ダンジョンでシャルルと美香のレベル上げを行って約三カ月たった。その間、二人はいろいろな魔物と戦ったが危なげなく勝ってきた。ドラゴンや中級悪魔といった魔物にも臆することなく挑みかかり攻撃を受けることなく二人は勝利した。


ドラゴンを剣の一振りで首を刎ねたときはシャルルも美香も自分の強さに驚いていた。しかし今ではそれが当たり前のように行えるようになっている。そして、二人は最後の魔物と対峙するときが来た。


二人の武器はここに来るまでの間にミスリルの剣からオリハルコンの剣に変わり今ではヒヒイロカネの剣に変わっている。そして二人はダンジョンの中心にたどり着いたのだ。


ダンジョンの中心は森ではなく半径500mの円形をした草が生えた場所だった。その中心に存在感のある魔物が鎮座している。その魔物は最上位悪魔でレベルは255もある。優斗がソラにお願いして一番強い魔物を用意させていた。

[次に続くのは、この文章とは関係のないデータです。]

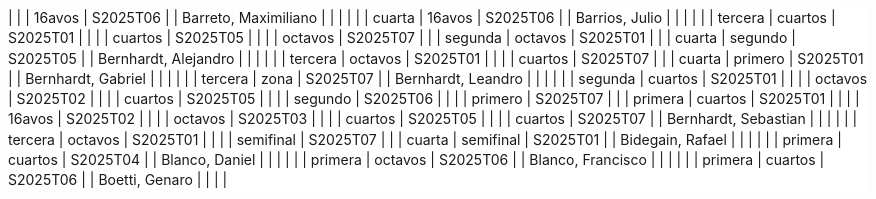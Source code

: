 |                       |             |    16avos     | S2025T06 |
| Barreto, Maximiliano  |             |               |          |
|                       |   cuarta    |    16avos     | S2025T06 |
|    Barrios, Julio     |             |               |          |
|                       |   tercera   |    cuartos    | S2025T01 |
|                       |             |    cuartos    | S2025T05 |
|                       |             |    octavos    | S2025T07 |
|                       |   segunda   |    octavos    | S2025T01 |
|                       |   cuarta    |    segundo    | S2025T05 |
| Bernhardt, Alejandro  |             |               |          |
|                       |   tercera   |    octavos    | S2025T01 |
|                       |             |    cuartos    | S2025T07 |
|                       |   cuarta    |    primero    | S2025T01 |
|  Bernhardt, Gabriel   |             |               |          |
|                       |   tercera   |     zona      | S2025T07 |
|  Bernhardt, Leandro   |             |               |          |
|                       |   segunda   |    cuartos    | S2025T01 |
|                       |             |    octavos    | S2025T02 |
|                       |             |    cuartos    | S2025T05 |
|                       |             |    segundo    | S2025T06 |
|                       |             |    primero    | S2025T07 |
|                       |   primera   |    cuartos    | S2025T01 |
|                       |             |    16avos     | S2025T02 |
|                       |             |    octavos    | S2025T03 |
|                       |             |    cuartos    | S2025T05 |
|                       |             |    cuartos    | S2025T07 |
| Bernhardt, Sebastian  |             |               |          |
|                       |   tercera   |    octavos    | S2025T01 |
|                       |             |   semifinal   | S2025T07 |
|                       |   cuarta    |   semifinal   | S2025T01 |
|   Bidegain, Rafael    |             |               |          |
|                       |   primera   |    cuartos    | S2025T04 |
|    Blanco, Daniel     |             |               |          |
|                       |   primera   |    octavos    | S2025T06 |
|   Blanco, Francisco   |             |               |          |
|                       |   primera   |    cuartos    | S2025T06 |
|    Boetti, Genaro     |             |               |          |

シャルルのレベルは222で美香のレベルが220になっていた。二人のステータスが4倍でも最上位悪魔のステータスより若干低い二人で連携すれば何とか倒せると優斗は考えている。最後くらい手応えのある魔物と戦わせたいと優斗が思って手配した魔物だ。


「二人とも最後の相手は格上の相手だ。二人で頑張って倒してくれ」


優斗にそう言われてシャルルと美香はやる気を出す。ダンジョンの中心にいる最上位悪魔は5mの体長がある。筋肉質の体つきをしていて力強さをシャルルと美香の二人は感じた。少しだけ怖気づく。それでも最後の試練だと思って気持ちに活を入れる。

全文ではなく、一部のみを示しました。